Living With Asthma

Living with asthma is certainly manageable -- the key is to learn how to take care of yourself and avoid the things that make your asthma symptoms worse. Suggestions for living with asthma include knowing your asthma triggers, recognizing the signs of an asthma attack, and understanding when your asthma may be getting worse.

If you have asthma, it's important to learn how to take care of yourself. Work with your doctor to make an action plan that satisfies both of you. Here are some things you can do to help yourself while living with asthma:
 
  • Tell your doctor about all other medications you are taking, in case one of them affects your asthma.
  • Follow your asthma action plan, and have regular checkups.
  • Learn to use your medication correctly. Ask your doctor to teach you how to use your inhaler. This is very important. If inhalers are not used correctly, less medication gets into the airways.
  • Let your doctor know right away if you are having problems taking your asthma medicine.
     
You need to know what things worsen your asthma symptoms. Then do what you can to avoid or limit contact with these things. Consider the following tips for avoiding asthma triggers:
 
  • If animal dander is a problem for you, keep your pet out of the house and/or at least out of your bedroom, and wash your pet often. In severe cases of asthma, you may need to find it a new home.
  • Do not smoke or allow smoking in your home.
  • If pollen is a problem for you, stay indoors with the air conditioner on when the pollen count is high.
  • To control dust mites, wash your sheets, blankets, pillows, and stuffed toys once a week in hot water. You can get special dust-proof covers for your mattresses and pillows.
  • To prevent colds and flu, wash your hands often and get a flu shot every year. Children with asthma should get flu shots, too.
  • If cold air bothers you, wear a scarf over your mouth and nose in the winter.
  • If you get asthma when you exercise or while engaging in routine physical activities, like climbing stairs, work with your doctor to find ways to be active without experiencing asthma symptoms.

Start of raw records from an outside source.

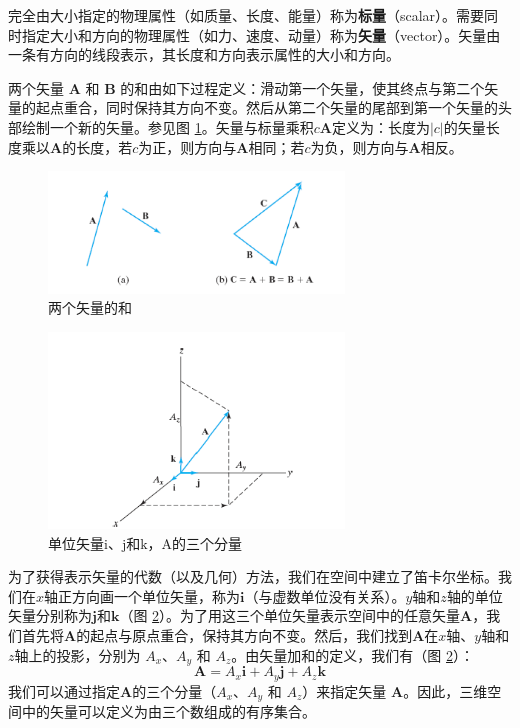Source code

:     完全由大小指定的物理属性（如质量、长度、能量）称为\textbf{标量}（scalar）。需要同时指定大小和方向的物理属性（如力、速度、动量）称为\textbf{矢量}（vector）。矢量由一条有方向的线段表示，其长度和方向表示属性的大小和方向。

    两个矢量 $\mathbf{A}$ 和 $\mathbf{B}$ 的和由如下过程定义：滑动第一个矢量，使其终点与第二个矢量的起点重合，同时保持其方向不变。然后从第二个矢量的尾部到第一个矢量的头部绘制一个新的矢量。参见图 \ref{fig:5.1}。矢量与标量乘积$c\mathbf{A}$定义为：长度为$\left|c\right|$的矢量长度乘以$\mathbf{A}$的长度，若$c$为正，则方向与$\mathbf{A}$相同；若$c$为负，则方向与$\mathbf{A}$相反。
    \begin{figure}[h!]
        \centering
        \includegraphics[width=0.7\textwidth]{Figures/5.1.png}
        \caption{两个矢量的和}
        \label{fig:5.1}
    \end{figure}
    \begin{figure}[h!]
        \centering
        \includegraphics[width=0.7\textwidth]{Figures/5.2.png}
        \caption{单位矢量$\mathrm{i}$、$\mathrm{j}$和$\mathrm{k}$，$\mathrm{A}$的三个分量}
        \label{fig:5.2}
    \end{figure}

    为了获得表示矢量的代数（以及几何）方法，我们在空间中建立了笛卡尔坐标。我们在$x$轴正方向画一个单位矢量，称为$\mathbf{i}$（与虚数单位没有关系）。$y$轴和$z$轴的单位矢量分别称为$\mathbf{j}$和$\mathbf{k}$（图 \ref{fig:5.2}）。为了用这三个单位矢量表示空间中的任意矢量$\mathbf{A}$，我们首先将$\mathbf{A}$的起点与原点重合，保持其方向不变。然后，我们找到$\mathbf{A}$在$x$轴、$y$轴和$z$轴上的投影，分别为 $A_x$、$A_y$ 和 $A_z$。由矢量加和的定义，我们有（图 \ref{fig:5.2}）：
    \begin{equation}
        \boxed{
            \mathbf{A} = A_x\mathbf{i} + A_y\mathbf{j} + A_z\mathbf{k}
        }
        \label{eq:5.17}
    \end{equation}
    我们可以通过指定$\mathbf{A}$的三个分量（$A_x$、$A_y$ 和 $A_z$）来指定矢量 $\mathbf{A}$。因此，三维空间中的矢量可以定义为由三个数组成的有序集合。

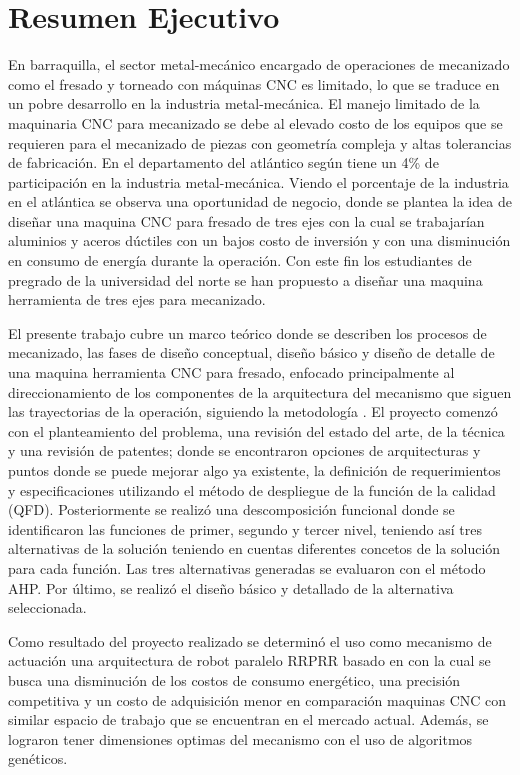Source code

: \chapter*{Resumen Ejecutivo}
En barraquilla, el sector metal-mecánico encargado de operaciones de mecanizado como el fresado y torneado con máquinas CNC es limitado, lo que se traduce en un pobre desarrollo en la industria metal-mecánica. El manejo limitado de la maquinaria CNC para mecanizado se debe al elevado costo de los equipos que se requieren para el mecanizado de piezas con geometría compleja y altas tolerancias de fabricación. En el departamento del atlántico según \cite{lora2012determinantes} tiene un 4\% de participación en la industria metal-mecánica. Viendo el porcentaje de la industria en el atlántica se observa una oportunidad de negocio, donde se plantea la idea de diseñar una maquina CNC para fresado de tres ejes con la cual se trabajarían aluminios y aceros dúctiles con un bajos costo de inversión y con una disminución en consumo de energía durante la operación. Con este fin los estudiantes de pregrado de la universidad del norte se han propuesto a diseñar una maquina herramienta de tres ejes para mecanizado.

El presente trabajo cubre un marco teórico donde se describen los procesos de mecanizado, las fases de diseño conceptual, diseño básico y diseño de detalle de una maquina herramienta CNC para fresado, enfocado principalmente al direccionamiento de los componentes de la arquitectura del mecanismo que siguen las trayectorias de la operación, siguiendo la metodología \cite{dieter2012engineering}. El proyecto comenzó con el planteamiento del problema, una revisión del estado del arte, de la técnica y una revisión de patentes; donde se encontraron opciones de arquitecturas y puntos donde se puede mejorar algo ya existente, la definición de requerimientos y especificaciones utilizando el método de despliegue de la función de la calidad (QFD). Posteriormente se realizó una descomposición funcional donde se identificaron las funciones de primer, segundo y tercer nivel, teniendo así tres alternativas de la solución teniendo en cuentas diferentes concetos de la solución para cada función. Las tres alternativas generadas se evaluaron con el método AHP. Por último, se realizó el diseño básico y detallado de la alternativa seleccionada.

Como resultado del proyecto realizado se determinó el uso como mecanismo de actuación una arquitectura de robot paralelo RRPRR basado en \cite{petko2005mechatronic} con la cual se busca una disminución de los costos de consumo energético, una precisión competitiva y un costo de adquisición menor en comparación maquinas CNC con similar espacio de trabajo que se encuentran en el mercado actual. Además, se lograron tener dimensiones optimas del mecanismo con el uso de algoritmos genéticos.
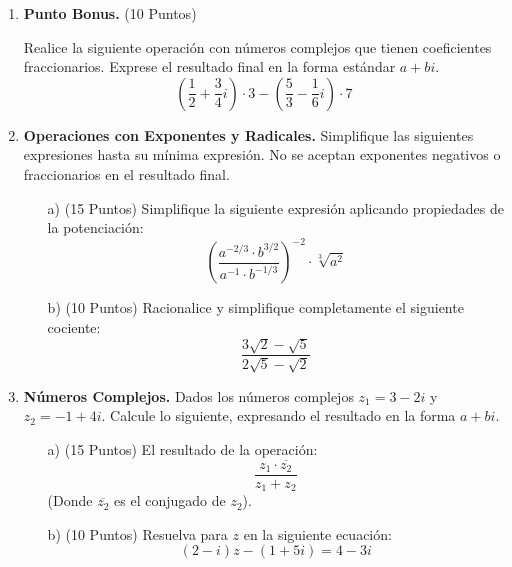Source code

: \documentclass[12pt]{article}
\begin{document}
\begin{enumerate}
    \item \textbf{Punto Bonus.} (10 Puntos)
    
    Realice la siguiente operación con números complejos que tienen coeficientes fraccionarios. Exprese el resultado final en la forma estándar $a+bi$.
    \[
    \left( \frac{1}{2} + \frac{3}{4}i \right)\cdot 3 - \left( \frac{5}{3} - \frac{1}{6}i \right)\cdot 7
    \]



    \item \textbf{Operaciones con Exponentes y Radicales.} Simplifique las siguientes expresiones hasta su mínima expresión. No se aceptan exponentes negativos o fraccionarios en el resultado final.
    
    \begin{itemize}
        \item[a)] (15 Puntos) Simplifique la siguiente expresión aplicando propiedades de la potenciación:
        \[
        \left( \frac{a^{-2/3} \cdot b^{3/2}}{a^{-1} \cdot b^{-1/3}} \right)^{-2} \cdot \sqrt[3]{a^2}
        \]
        
        \item[b)] (10 Puntos) Racionalice y simplifique completamente el siguiente cociente:
        \[
        \frac{3\sqrt{2} - \sqrt{5}}{2\sqrt{5} - \sqrt{2}}
        \]
    \end{itemize}
    
    \vspace{0.5cm}

    \item \textbf{Números Complejos.} Dados los números complejos $z_1 = 3 - 2i$ y $z_2 = -1 + 4i$. Calcule lo siguiente, expresando el resultado en la forma $a+bi$.
    
    \begin{itemize}
        \item[a)] (15 Puntos) El resultado de la operación:
        \[
        \frac{z_1 \cdot \overline{z_2}}{z_1 + z_2}
        \]
        (Donde $\overline{z_2}$ es el conjugado de $z_2$).
        
        \item[b)] (10 Puntos) Resuelva para $z$ en la siguiente ecuación:
        \[
        (2-i)z - (1+5i) = 4 - 3i
        \]
    \end{itemize}
    

\end{enumerate}
\end{document}
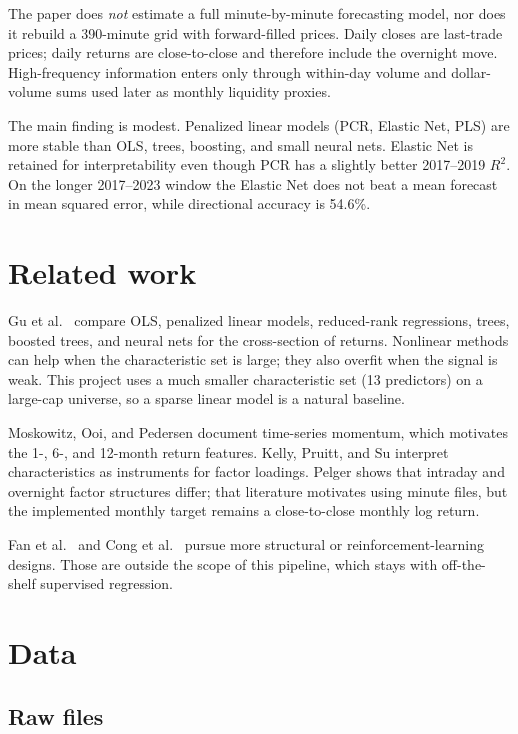 \documentclass[11pt,twocolumn]{article}
\begin{document}
The paper does \emph{not} estimate a full minute-by-minute forecasting model, nor does it rebuild a 390-minute grid with forward-filled prices. Daily closes are last-trade prices; daily returns are close-to-close and therefore include the overnight move. High-frequency information enters only through within-day volume and dollar-volume sums used later as monthly liquidity proxies.

The main finding is modest. Penalized linear models (PCR, Elastic Net, PLS) are more stable than OLS, trees, boosting, and small neural nets. Elastic Net is retained for interpretability even though PCR has a slightly better 2017--2019 $R^2$. On the longer 2017--2023 window the Elastic Net does not beat a mean forecast in mean squared error, while directional accuracy is 54.6\%.

\section{Related work}

Gu et al.\ \citep{GuKellyXiu2020} compare OLS, penalized linear models, reduced-rank regressions, trees, boosted trees, and neural nets for the cross-section of returns. Nonlinear methods can help when the characteristic set is large; they also overfit when the signal is weak. This project uses a much smaller characteristic set (13 predictors) on a large-cap universe, so a sparse linear model is a natural baseline.

Moskowitz, Ooi, and Pedersen \citep{MoskowitzOoiPedersen2011} document time-series momentum, which motivates the 1-, 6-, and 12-month return features. Kelly, Pruitt, and Su \citep{KellyPruittSu2018} interpret characteristics as instruments for factor loadings. Pelger \citep{Pelger2020} shows that intraday and overnight factor structures differ; that literature motivates using minute files, but the implemented monthly target remains a close-to-close monthly log return.

Fan et al.\ \citep{FanEtAl2022} and Cong et al.\ \citep{CongEtAl2020} pursue more structural or reinforcement-learning designs. Those are outside the scope of this pipeline, which stays with off-the-shelf supervised regression.

\section{Data}

\subsection{Raw files}
\end{document}
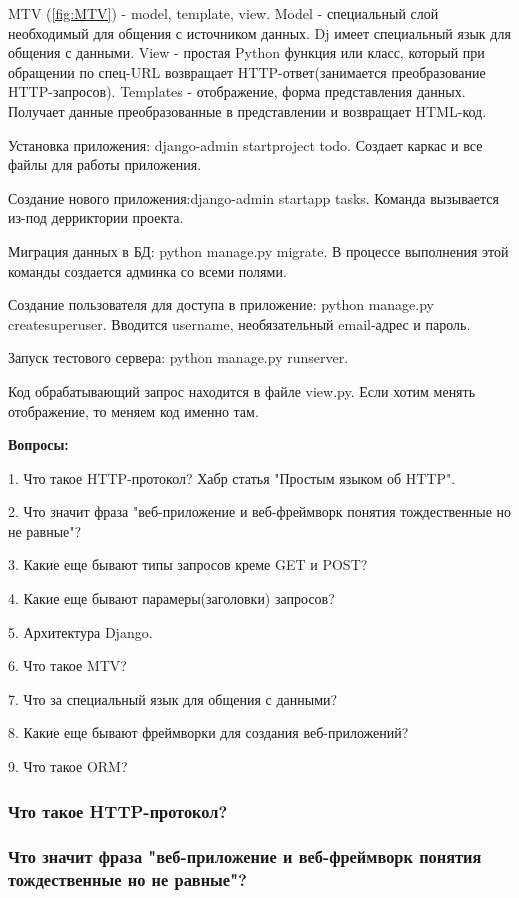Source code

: \documentclass[%
	11pt,
	a4paper,
	utf8,
		]{article}
\begin{document}
MTV (\ref{fig:MTV}) - model, template, view. Model - специальный слой необходимый для общения с источником данных. Dj имеет специальный язык для общения с данными. View - простая Python функция или класс, который при обращении по спец-URL возвращает HTTP-ответ(занимается преобразование  HTTP-запросов). Templates - отображение, форма представления данных. Получает данные преобразованные в представлении и возвращает HTML-код.

Установка приложения: django-admin startproject todo. Создает каркас и все файлы для работы приложения.

Создание нового приложения:django-admin startapp tasks. Команда вызывается из-под дерриктории проекта.

Миграция данных в БД: python manage.py migrate. В процессе выполнения этой команды создается админка со всеми полями.

Создание пользователя для доступа в приложение: python manage.py createsuperuser. Вводится username, необязательный email-адрес и пароль.

Запуск тестового сервера: python manage.py runserver.

Код обрабатывающий запрос находится в файле  view.py. Если хотим менять отображение, то меняем код именно там.


\textbf{Вопросы:}

1. Что такое HTTP-протокол? Хабр статья "Простым языком об HTTP".

2. Что значит фраза "веб-приложение и веб-фреймворк понятия тождественные но не равные"?

3. Какие еще бывают типы запросов креме GET и POST?

4. Какие еще бывают парамеры(заголовки) запросов?

5. Архитектура Django.

6. Что такое MTV?

7. Что за специальный язык для общения с данными?

8. Какие еще бывают фреймворки для создания веб-приложений?

9. Что такое ORM?

\subsubsection{Что такое HTTP-протокол?}

\subsubsection{Что значит фраза "веб-приложение и веб-фреймворк понятия тождественные но не равные"?}
\end{document}
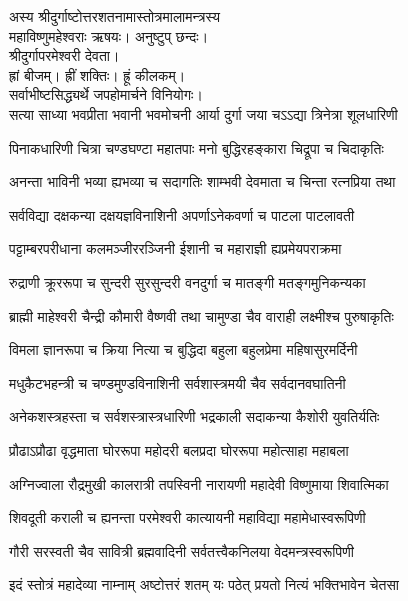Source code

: 
अस्य श्रीदुर्गाष्टोत्तरशतनामास्तोत्रमालामन्त्रस्य\\
महाविष्णुमहेश्वराः ऋषयः। अनुष्टुप् छन्दः।\\
श्रीदुर्गापरमेश्वरी देवता।\\
ह्रां बीजम्। ह्रीं शक्तिः। ह्रूं कीलकम्।\\
सर्वाभीष्टसिद्ध्यर्थे जपहोमार्चने विनियोगः।\\

\nopagebreak[4]
\twolineshloka
{सत्या साध्या भवप्रीता भवानी भवमोचनी}
{आर्या दुर्गा जया चऽऽद्या त्रिनेत्रा शूलधारिणी}

\twolineshloka
{पिनाकधारिणी चित्रा चण्डघण्टा महातपाः}
{मनो बुद्धिरहङ्कारा चिद्रूपा च चिदाकृतिः}

\twolineshloka
{अनन्ता भाविनी भव्या ह्यभव्या च सदागतिः}
{शाम्भवी देवमाता च चिन्ता रत्नप्रिया तथा}

\twolineshloka
{सर्वविद्या दक्षकन्या दक्षयज्ञविनाशिनी}
{अपर्णाऽनेकवर्णा च पाटला पाटलावती}

\twolineshloka
{पट्टाम्बरपरीधाना कलमञ्जीररञ्जिनी}
{ईशानी च महाराज्ञी ह्यप्रमेयपराक्रमा}

\twolineshloka
{रुद्राणी क्रूररूपा च सुन्दरी सुरसुन्दरी}
{वनदुर्गा च मातङ्गी मतङ्गमुनिकन्यका}

\twolineshloka
{ब्राह्मी माहेश्वरी चैन्द्री कौमारी वैष्णवी तथा}
{चामुण्डा चैव वाराही लक्ष्मीश्च पुरुषाकृतिः}

\twolineshloka
{विमला ज्ञानरूपा च क्रिया नित्या च बुद्धिदा}
{बहुला बहुलप्रेमा महिषासुरमर्दिनी}

\twolineshloka
{मधुकैटभहन्त्री च चण्डमुण्डविनाशिनी}
{सर्वशास्त्रमयी चैव सर्वदानवघातिनी}

\twolineshloka
{अनेकशस्त्रहस्ता च सर्वशस्त्रास्त्रधारिणी}
{भद्रकाली सदाकन्या कैशोरी युवतिर्यतिः}

\twolineshloka
{प्रौढाऽप्रौढा वृद्धमाता घोररूपा महोदरी}
{बलप्रदा घोररूपा महोत्साहा महाबला}

\twolineshloka
{अग्निज्वाला रौद्रमुखी कालरात्री तपस्विनी}
{नारायणी महादेवी विष्णुमाया शिवात्मिका}

\twolineshloka
{शिवदूती कराली च ह्यनन्ता परमेश्वरी}
{कात्यायनी महाविद्या महामेधास्वरूपिणी}

\twolineshloka
{गौरी सरस्वती चैव सावित्री ब्रह्मवादिनी}
{सर्वतत्त्वैकनिलया वेदमन्त्रस्वरूपिणी}

\nopagebreak[4]
\twolineshloka
{इदं स्तोत्रं महादेव्या नाम्नाम् अष्टोत्तरं शतम्}
{यः पठेत् प्रयतो नित्यं भक्तिभावेन चेतसा}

Physical activity is an important part of a healthy lifestyle.
  • If you are allergic to sulfites, avoid foods (like dried fruit) or beverages (like wine) that contain them.
     
Be alert for warning signs of an asthma attack. Actions you can take to improve your ability to recognize the signs of an attack include:
 
  • Watching for symptoms (coughing, wheezing, chest tightness, and difficulty breathing), and taking your medication as directed by your doctor
  • Using your peak flow meter as directed to monitor your asthma.
     
Consider adopting a healthy lifestyle. While a healthy lifestyle may not keep you from having problems with allergies and asthma, being healthier in general can't hurt! Eat a healthy diet rich in fruits and vegetables and low in fats and sugars, get enough rest, exercise regularly, try to find ways to manage stress in your life, and don't smoke.
 
If your asthma is not under control, there will be signs that you should not ignore. The following are some signs that your asthma is getting worse:
 
  • Your asthma symptoms occur more often.
  • Your asthma symptoms are worse than they used to be.
  • Your asthma symptoms are bothering you a lot at night and making you lose sleep.
  • You are missing school or work because of your asthma.
  • Your peak flow number is low or varies a lot from morning to evening.
  • Your asthma medications do not seem to be working very well anymore.
  • You have to use your short-acting "quick-relief" or "rescue" inhaler more often. (Using quick-relief medicine every day, or using more than one inhaler a month, is too much.)
  • You have to go to the emergency room or doctor because of an asthma attack.
  • You end up in the hospital because of your asthma.
     
If your asthma seems to be getting worse, see your doctor. You may need to change your medication or do other things to get your asthma under control.